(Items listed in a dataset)
* * * * * * *

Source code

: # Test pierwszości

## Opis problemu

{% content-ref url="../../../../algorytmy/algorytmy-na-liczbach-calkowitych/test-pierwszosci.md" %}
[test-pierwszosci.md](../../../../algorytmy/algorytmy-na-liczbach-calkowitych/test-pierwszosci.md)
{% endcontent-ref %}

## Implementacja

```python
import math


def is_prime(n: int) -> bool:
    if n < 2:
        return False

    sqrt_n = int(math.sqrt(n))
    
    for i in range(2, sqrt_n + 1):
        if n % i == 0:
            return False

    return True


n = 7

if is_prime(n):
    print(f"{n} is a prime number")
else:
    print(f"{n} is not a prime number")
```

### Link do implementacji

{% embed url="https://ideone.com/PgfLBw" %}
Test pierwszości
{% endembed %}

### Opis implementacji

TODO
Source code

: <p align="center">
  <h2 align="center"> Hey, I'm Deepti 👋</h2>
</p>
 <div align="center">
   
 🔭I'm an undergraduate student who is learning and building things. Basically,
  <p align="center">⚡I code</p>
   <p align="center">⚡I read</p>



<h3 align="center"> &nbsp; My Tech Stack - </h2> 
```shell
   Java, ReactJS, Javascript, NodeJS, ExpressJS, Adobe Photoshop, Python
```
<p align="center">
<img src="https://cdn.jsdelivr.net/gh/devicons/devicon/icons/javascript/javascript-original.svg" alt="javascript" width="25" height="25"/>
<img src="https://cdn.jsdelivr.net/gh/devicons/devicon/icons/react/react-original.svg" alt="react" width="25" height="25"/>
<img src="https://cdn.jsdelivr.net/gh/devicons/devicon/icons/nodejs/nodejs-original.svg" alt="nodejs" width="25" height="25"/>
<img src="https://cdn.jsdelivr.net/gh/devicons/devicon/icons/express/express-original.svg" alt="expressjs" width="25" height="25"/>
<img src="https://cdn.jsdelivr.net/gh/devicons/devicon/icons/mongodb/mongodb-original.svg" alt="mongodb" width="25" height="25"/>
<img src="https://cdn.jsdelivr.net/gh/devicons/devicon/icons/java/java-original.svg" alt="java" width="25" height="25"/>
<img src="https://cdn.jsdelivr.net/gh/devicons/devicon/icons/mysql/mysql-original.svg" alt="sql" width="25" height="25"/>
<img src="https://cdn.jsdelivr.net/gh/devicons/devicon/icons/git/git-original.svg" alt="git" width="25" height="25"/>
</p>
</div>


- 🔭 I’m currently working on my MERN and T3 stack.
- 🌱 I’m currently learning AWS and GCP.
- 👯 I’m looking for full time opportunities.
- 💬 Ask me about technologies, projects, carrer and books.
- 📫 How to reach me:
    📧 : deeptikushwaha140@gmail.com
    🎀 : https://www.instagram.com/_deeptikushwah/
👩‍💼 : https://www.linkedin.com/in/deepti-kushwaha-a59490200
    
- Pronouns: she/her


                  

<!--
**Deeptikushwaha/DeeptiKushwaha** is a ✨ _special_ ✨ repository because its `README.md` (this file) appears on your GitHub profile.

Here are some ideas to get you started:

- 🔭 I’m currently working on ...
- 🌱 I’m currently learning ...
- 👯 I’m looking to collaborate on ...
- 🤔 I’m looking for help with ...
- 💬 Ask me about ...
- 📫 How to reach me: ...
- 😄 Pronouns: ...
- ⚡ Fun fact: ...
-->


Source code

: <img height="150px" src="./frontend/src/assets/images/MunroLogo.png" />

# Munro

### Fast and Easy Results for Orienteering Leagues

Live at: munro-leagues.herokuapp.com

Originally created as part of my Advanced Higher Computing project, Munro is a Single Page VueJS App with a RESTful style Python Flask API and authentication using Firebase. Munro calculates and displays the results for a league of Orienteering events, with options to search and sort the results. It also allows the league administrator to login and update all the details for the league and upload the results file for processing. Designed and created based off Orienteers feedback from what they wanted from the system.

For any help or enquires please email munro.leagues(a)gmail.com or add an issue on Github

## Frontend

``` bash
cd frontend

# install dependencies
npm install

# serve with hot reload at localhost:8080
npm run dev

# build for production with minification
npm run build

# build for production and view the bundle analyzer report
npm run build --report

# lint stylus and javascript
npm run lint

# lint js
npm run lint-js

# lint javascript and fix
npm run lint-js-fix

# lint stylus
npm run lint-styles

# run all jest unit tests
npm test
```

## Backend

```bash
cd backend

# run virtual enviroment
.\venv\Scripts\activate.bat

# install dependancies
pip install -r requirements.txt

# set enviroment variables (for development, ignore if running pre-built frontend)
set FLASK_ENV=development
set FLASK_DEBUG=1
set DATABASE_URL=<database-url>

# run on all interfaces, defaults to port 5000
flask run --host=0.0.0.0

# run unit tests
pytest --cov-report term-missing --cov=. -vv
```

* * * * * * *

▶ To do:
All lines carrying the word "align" must be copied from the data above.

▶ Response:
: <p align="center">
  <h2 align="center"> Hey, I'm Deepti 👋</h2>
 <div align="center">
  <p align="center">⚡I code</p>
   <p align="center">⚡I read</p>
<h3 align="center"> &nbsp; My Tech Stack - </h2> 
<p align="center">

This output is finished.